I think each side of the Cancel Culture debate sometimes practices a kind of moral flattening. A misconstrued joke is different to someone potentially putting a man's life in danger, which is different to a political activist, which is different to a provocative columnist. https://twitter.com/sarahbraasch1/status/1294665237719846914
I write in Shamed that shamings are always about more than the transgression, but you can't look at a shaming and ignore the nature of the transgression either. Some on the right and centre like to criticize ALL online shamings, no matter the circumstances...
Some people on the left want to put minor transgressions and major transgressions in the same bag, to make the minor ones seem more major. We can't have a world where people can do whatever the fuck they want without consequences. That wouldn't work, and I wouldn't want it to!
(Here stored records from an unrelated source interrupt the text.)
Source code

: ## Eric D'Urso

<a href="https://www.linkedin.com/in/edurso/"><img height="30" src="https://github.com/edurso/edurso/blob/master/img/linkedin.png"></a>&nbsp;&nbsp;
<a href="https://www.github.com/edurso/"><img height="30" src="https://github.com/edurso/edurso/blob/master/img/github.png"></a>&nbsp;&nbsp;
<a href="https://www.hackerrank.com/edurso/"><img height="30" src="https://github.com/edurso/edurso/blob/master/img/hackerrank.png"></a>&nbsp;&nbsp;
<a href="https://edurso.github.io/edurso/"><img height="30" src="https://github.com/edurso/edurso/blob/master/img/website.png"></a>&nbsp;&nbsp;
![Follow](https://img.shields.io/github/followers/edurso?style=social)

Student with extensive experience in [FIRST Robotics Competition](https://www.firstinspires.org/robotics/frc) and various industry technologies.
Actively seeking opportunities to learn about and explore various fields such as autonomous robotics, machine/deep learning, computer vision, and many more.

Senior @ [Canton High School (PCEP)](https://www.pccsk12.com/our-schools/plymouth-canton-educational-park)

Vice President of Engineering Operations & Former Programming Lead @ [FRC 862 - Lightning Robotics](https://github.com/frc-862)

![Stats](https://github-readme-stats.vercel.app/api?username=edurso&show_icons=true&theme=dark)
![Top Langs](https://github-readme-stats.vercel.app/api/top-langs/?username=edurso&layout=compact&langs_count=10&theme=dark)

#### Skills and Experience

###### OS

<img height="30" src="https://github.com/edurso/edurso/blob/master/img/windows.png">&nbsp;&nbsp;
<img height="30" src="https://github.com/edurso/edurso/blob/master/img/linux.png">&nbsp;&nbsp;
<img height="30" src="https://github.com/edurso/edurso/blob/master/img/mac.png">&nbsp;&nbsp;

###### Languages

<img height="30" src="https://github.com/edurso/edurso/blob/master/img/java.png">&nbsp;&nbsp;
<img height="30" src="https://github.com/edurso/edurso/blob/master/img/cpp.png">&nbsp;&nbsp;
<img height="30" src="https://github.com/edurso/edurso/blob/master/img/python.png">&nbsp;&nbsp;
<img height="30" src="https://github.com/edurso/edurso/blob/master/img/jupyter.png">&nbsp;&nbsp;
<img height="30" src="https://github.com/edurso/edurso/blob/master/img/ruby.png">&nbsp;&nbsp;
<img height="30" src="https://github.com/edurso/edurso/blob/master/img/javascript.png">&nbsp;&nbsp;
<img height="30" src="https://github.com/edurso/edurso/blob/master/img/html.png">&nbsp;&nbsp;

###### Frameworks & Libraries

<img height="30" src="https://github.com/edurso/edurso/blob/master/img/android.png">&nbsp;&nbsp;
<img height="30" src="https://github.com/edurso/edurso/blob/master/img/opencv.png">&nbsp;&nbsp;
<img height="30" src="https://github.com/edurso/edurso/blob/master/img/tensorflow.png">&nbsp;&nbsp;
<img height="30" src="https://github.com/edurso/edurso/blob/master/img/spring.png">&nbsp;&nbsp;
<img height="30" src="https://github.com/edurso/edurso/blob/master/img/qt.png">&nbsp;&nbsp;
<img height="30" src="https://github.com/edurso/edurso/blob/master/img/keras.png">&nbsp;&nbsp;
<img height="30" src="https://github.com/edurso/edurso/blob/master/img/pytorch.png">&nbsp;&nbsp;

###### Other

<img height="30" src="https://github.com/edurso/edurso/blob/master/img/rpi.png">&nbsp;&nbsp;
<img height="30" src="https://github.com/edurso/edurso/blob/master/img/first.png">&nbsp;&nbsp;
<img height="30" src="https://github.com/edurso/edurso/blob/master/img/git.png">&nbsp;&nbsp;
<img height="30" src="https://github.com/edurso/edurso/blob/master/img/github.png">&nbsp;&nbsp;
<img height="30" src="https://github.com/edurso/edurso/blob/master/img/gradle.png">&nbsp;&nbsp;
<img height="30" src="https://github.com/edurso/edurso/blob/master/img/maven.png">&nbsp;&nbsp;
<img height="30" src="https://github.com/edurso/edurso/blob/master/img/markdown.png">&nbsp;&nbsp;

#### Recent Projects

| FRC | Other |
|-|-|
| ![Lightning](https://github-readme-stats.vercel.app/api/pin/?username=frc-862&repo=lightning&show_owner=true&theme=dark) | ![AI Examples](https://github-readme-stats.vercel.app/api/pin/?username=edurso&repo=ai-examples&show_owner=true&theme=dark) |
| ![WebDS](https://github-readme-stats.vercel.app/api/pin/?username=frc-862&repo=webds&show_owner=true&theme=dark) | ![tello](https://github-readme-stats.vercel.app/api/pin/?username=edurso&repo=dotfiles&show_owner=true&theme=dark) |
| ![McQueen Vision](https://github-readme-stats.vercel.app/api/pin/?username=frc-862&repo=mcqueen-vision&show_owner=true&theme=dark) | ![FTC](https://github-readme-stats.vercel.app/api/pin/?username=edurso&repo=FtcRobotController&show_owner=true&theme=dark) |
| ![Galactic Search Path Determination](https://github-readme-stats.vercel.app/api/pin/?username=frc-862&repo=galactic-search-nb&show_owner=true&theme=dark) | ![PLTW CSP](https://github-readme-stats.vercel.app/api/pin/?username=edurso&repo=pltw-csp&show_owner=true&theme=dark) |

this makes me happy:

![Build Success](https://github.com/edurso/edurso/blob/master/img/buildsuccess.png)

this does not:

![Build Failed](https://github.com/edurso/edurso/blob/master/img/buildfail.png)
So while I'm obviously very much against bullying, death threats, disproportionate shamings, frightening people into bland behavior, all the things I wrote a book criticizing, I also think it's crazy for an agent provocateur writer, say, to call criticism cancellation.
In Britain if someone enters the public space as a political activist or firebrand writer, they have to expect loud pushback, the rough and tumble of discourse. I'm not a fan of it, but to call it a new, Justine Sacco-like phenomenon just isn't true.
As I say, I'm no fan of pile-ons or excessive, cruel, shamings. I think they especially punish people who aren't great in adversarial situations (like me). But they're all very different circumstances. The end! Now back to the WAP challenge.